WHEREAS, CR, the Company, CVP, Stronach and PRT TWO are parties to that certain Second Amended and Restated Operating Agreement of the Company, dated October 23, 2012 (the “ Operating Agreement ”);
WHEREAS, the Borrower Subsidiary and Manager are parties to that certain Management Agreement, dated October 23, 2012, as a result of the assignment of that agreement by the Company to the Borrower Subsidiary on July 1, 2013 (the “ Management Agreement ”);
WHEREAS, the Borrower Subsidiary and CR are parties to that certain Development Agreement, dated October 23, 2012, as a result of the assignment of that agreement by the Company to the Borrower Subsidiary on July 1, 2013 (the “ Development Agreement ”);
WHEREAS, the parties hereto desire to amend the Operating Agreement and the Management Agreement and modify certain provisions thereof as provided herein;
WHEREAS, pursuant to Section 19.2.10 of the Management Agreement, the Management Agreement may be modified, changed or amended in an instrument in writing signed by the Borrower Subsidiary and the Manager; and
WHEREAS, CR, as the developer under the Development Agreement, desires to provide a written notice to the Borrower Subsidiary pursuant to the Development Agreement.
NOW, THEREFORE, in consideration of the premises and the mutual promises herein made, and in consideration of the representations, warranties and covenants herein contained, the Parties agree as follows:
1. DEFINITIONS. Capitalized terms not otherwise defined in this Amendment shall have the respective meanings ascribed to such terms in the Operating Agreement.
2. MODIFICATIONS TO OPERATING AGREEMENT.
2.1 Section 1.7. Section 1.7 is hereby amended by inserting the words “or any Subsidiary” after the words “the Company”.

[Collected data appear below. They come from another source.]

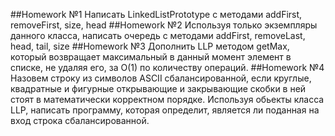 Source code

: 
##Homework №1
Написать LinkedListPrototype с методами addFirst, removeFirst, size, head
##Homework №2
Используя только экземпляры данного класса, написать очередь с методами addFirst, removeLast, head, tail, size
##Homework №3
Дополнить LLP методом getMax, который возвращает максимальный в данный момент элемент в списке, не удаляя его, за O(1) по количеству операций.
##Homework №4
Назовем строку из символов ASCII сбалансированной, если круглые, квадратные и фигурные открывающие и закрывающие скобки в ней стоят в математически корректном порядке. Используя обьекты класса LLP, написать программу, которая определит, является ли поданная на вход строка сбалансированной. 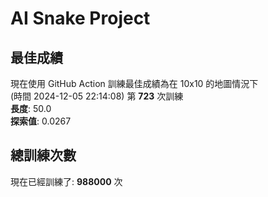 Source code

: 
# AI Snake Project

## **最佳成績**



















































































































































































































































































































現在使用 GitHub Action 訓練最佳成績為在 10x10 的地圖情況下  
(時間 2024-12-05 22:14:08) 第 **723** 次訓練  
**長度**: 50.0  
**探索值**: 0.0267







































































































































































































































































































































































































































































































































































































































## 總訓練次數
現在已經訓練了: **988000** 次
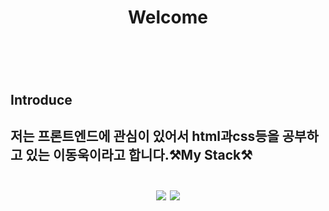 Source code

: <h1 align="center">Welcome<h1><br>

<h2>Introduce<h2>
<a>저는 프론트엔드에 관심이 있어서 html과css등을 공부하고 있는 이동욱이라고 합니다.</
  
<h3 align="center">⚒️My Stack⚒️<h3>
<p align="center">
<img src="https://img.shields.io/badge/HTML-302683?style=for-the-badge&logo=h-HTML5&logoColor=white">
<img src="https://img.shields.io/badge/CSS-1572B6?style=for-the-badge&logo=CSS3&logoColor=white">
</p>

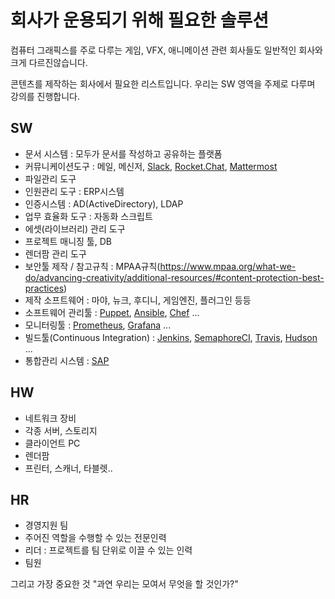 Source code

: # 회사가 운용되기 위해 필요한 솔루션
컴퓨터 그래픽스를 주로 다루는 게임, VFX, 애니메이션 관련 회사들도 일반적인 회사와 크게 다르진않습니다.

콘텐츠를 제작하는 회사에서 필요한 리스트입니다. 우리는 SW 영역을  주제로 다루며 강의를 진행합니다.

## SW
- 문서 시스템 : 모두가 문서를 작성하고 공유하는 플랫폼
- 커뮤니케이션도구 : 메일, 메신저, [Slack](https://slack.com), [Rocket.Chat](https://rocket.chat), [Mattermost](https://www.mattermost.org)
- 파일관리 도구
- 인원관리 도구 : ERP시스템
- 인증시스템 : AD(ActiveDirectory), LDAP
- 업무 효율화 도구 : 자동화 스크립트
- 에셋(라이브러리) 관리 도구
- 프로젝트 매니징 툴, DB
- 렌더팜 관리 도구
- 보안툴 제작 / 참고규칙 : MPAA규칙(https://www.mpaa.org/what-we-do/advancing-creativity/additional-resources/#content-protection-best-practices)
- 제작 소프트웨어 : 마야, 뉴크, 후디니, 게임엔진, 플러그인 등등
- 소프트웨어 관리툴 : [Puppet](https://puppet.com), [Ansible](https://www.ansible.com), [Chef](https://www.chef.io) ...
- 모니터링툴 : [Prometheus](https://prometheus.io), [Grafana](https://grafana.com) ...
- 빌드툴(Continuous Integration) : [Jenkins](https://jenkins.io), [SemaphoreCI](https://semaphoreci.com), [Travis](https://travis-ci.org), [Hudson](http://hudson-ci.org) ...
- 통합관리 시스템 : [SAP](https://www.sap.com/korea/index.html)

## HW
- 네트워크 장비
- 각종 서버, 스토리지
- 클라이언트 PC
- 렌더팜
- 프린터, 스캐너, 타블렛..

## HR
- 경영지원 팀
- 주어진 역할을 수행할 수 있는 전문인력
- 리더 : 프로젝트를 팀 단위로 이끌 수 있는 인력
- 팀원

그리고 가장 중요한 것 "과연 우리는 모여서 무엇을 할 것인가?"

2.2 Section 2.9. Section 2.9 is hereby amended to include the following as a new last sentence thereof:
“The Company shall not permit any of its Subsidiaries to issue equity interests (other than to the Company or its wholly owned Subsidiaries) without first offering each Member the reasonable opportunity to maintain a relative economic interest in the operations of such Subsidiary equivalent to its Percentage Interest (it being understood, for the avoidance of doubt, that the foregoing shall not be construed to restrict the ability of the Company or a Subsidiary to pledge or otherwise Transfer the equity interests in a Subsidiary).”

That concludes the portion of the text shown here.